Quantcast
BuzzFeed/YouTube

Why I Took The Job As A 30-Year-Old Intern At BuzzFeed

Workin' Girl

One of the biggest life lessons I've learned is it's never too late to try something new.


In June of 2017, I was in a funk. My seven-year work anniversary at the High Museum of Art had just passed, I was losing steam running my stationery company, Mae B, and I wasn't being called in for auditions. As you can see, I am a jack of all trades, and while that can be fun, when nothing feels like it's working, life seems like one big merry-go-round. I knew that my hometown of Atlanta was stifling my creative ambitions, but the thought of packing up and moving to a new city scared me. But when God is ready for you to move, you move.

I heard Him loud and clear when I received an email from BuzzFeed.

The subject line read: Would Like To Schedule In-Person Interview for Style Resident Position.

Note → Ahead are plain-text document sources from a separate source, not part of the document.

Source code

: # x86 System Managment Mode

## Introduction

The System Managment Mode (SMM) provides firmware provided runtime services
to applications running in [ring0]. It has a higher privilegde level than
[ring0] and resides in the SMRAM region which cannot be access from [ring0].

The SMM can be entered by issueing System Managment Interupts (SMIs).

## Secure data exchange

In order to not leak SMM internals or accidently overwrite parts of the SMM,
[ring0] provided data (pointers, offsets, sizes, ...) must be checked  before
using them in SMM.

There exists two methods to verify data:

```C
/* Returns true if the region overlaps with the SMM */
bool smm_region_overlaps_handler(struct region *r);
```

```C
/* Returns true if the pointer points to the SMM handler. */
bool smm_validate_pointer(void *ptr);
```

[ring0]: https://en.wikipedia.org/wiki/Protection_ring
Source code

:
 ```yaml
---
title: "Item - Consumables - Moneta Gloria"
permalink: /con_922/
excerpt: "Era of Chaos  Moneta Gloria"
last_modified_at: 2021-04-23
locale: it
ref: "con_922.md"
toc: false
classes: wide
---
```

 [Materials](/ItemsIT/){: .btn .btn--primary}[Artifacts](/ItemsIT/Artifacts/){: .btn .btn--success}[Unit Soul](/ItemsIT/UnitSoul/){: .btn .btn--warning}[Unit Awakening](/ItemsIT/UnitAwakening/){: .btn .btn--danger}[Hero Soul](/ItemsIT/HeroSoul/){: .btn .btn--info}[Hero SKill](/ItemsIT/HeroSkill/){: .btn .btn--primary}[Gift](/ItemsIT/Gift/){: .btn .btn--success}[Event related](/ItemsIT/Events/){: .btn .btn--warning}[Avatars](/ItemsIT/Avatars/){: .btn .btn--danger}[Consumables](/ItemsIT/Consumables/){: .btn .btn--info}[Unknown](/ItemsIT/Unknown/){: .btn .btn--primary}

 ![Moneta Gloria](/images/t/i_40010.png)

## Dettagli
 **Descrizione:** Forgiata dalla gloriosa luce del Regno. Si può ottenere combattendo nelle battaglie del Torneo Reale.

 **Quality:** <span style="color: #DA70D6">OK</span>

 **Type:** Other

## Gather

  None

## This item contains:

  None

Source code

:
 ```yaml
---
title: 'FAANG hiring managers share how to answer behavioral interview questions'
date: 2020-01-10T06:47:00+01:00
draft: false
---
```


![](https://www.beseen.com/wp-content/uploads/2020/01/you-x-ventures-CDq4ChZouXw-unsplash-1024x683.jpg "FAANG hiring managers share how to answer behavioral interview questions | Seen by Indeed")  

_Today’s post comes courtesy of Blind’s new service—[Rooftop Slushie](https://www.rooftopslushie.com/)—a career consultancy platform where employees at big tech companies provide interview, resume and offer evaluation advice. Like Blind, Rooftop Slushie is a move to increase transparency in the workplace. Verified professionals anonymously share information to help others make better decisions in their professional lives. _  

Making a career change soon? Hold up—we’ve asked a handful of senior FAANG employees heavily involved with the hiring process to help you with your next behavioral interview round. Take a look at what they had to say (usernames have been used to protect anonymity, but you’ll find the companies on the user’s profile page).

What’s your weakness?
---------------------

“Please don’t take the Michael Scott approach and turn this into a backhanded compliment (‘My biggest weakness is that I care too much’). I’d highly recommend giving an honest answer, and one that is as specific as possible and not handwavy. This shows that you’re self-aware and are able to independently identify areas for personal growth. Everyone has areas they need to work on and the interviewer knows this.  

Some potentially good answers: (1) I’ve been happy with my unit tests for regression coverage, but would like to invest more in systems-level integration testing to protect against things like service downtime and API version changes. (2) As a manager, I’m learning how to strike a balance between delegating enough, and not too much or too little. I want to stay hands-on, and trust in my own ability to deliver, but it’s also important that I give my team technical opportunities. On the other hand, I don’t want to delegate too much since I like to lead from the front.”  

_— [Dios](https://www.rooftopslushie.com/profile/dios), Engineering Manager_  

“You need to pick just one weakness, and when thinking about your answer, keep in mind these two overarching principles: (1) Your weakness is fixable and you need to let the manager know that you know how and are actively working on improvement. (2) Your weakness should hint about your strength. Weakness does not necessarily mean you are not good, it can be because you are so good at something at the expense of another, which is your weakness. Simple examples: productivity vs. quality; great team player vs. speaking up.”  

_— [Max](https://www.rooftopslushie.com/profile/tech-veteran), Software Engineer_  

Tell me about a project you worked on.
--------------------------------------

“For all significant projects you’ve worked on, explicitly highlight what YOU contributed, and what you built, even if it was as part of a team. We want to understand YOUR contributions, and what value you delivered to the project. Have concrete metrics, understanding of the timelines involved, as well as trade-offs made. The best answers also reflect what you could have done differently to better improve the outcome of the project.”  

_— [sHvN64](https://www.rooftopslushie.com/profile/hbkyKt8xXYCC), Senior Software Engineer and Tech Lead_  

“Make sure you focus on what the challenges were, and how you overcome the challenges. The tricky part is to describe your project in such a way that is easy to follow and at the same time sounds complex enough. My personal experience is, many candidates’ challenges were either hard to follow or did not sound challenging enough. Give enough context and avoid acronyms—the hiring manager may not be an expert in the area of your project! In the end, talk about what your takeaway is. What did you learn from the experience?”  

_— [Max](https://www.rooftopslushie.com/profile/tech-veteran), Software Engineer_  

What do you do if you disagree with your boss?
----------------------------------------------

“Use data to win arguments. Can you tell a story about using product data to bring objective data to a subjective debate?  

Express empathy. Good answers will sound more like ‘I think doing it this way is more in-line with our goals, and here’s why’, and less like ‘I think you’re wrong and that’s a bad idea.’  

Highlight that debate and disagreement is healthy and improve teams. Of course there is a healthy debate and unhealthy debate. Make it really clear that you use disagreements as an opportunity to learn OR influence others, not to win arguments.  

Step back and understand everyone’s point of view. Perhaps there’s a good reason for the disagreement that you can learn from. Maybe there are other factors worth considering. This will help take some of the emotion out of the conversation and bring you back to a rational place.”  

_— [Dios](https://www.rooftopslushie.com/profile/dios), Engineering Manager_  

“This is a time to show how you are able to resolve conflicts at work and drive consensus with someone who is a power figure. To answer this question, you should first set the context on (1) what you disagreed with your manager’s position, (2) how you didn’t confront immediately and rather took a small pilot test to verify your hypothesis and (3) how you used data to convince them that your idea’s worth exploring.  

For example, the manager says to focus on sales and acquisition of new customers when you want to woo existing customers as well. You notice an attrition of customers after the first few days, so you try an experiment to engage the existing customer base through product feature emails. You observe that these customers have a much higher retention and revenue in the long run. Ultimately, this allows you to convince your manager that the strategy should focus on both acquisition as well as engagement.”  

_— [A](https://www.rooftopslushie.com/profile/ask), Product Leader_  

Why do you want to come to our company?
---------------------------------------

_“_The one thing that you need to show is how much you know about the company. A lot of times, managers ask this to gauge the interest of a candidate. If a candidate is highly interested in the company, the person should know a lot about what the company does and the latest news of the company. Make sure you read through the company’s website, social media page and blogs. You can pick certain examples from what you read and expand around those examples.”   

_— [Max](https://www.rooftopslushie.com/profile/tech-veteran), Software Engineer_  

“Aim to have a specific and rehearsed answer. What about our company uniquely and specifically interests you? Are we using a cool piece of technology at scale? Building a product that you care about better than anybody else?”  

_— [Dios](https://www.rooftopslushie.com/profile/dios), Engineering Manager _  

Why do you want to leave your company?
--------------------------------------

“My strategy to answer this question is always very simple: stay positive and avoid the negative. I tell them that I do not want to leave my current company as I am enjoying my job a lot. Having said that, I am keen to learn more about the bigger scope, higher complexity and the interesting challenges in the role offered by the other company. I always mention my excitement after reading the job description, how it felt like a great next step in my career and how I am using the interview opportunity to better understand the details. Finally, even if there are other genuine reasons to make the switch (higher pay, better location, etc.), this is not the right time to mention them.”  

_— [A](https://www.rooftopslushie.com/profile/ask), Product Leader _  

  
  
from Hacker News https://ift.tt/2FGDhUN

At the start of 2017, I spent all of my spare time applying for jobs. Any job. After over six interviews, no one wanted to hire me. I thought to myself, "What's wrong with me?" I realized that walking into corporate companies as a creative entrepreneurial running a business devoted to women of color didn't excite the hiring managers. I was running a niche business, that to be frank, many of the interviewers didn't see as relevant experience. Maybe the naysayers in my life were right —I needed to get a "real" job.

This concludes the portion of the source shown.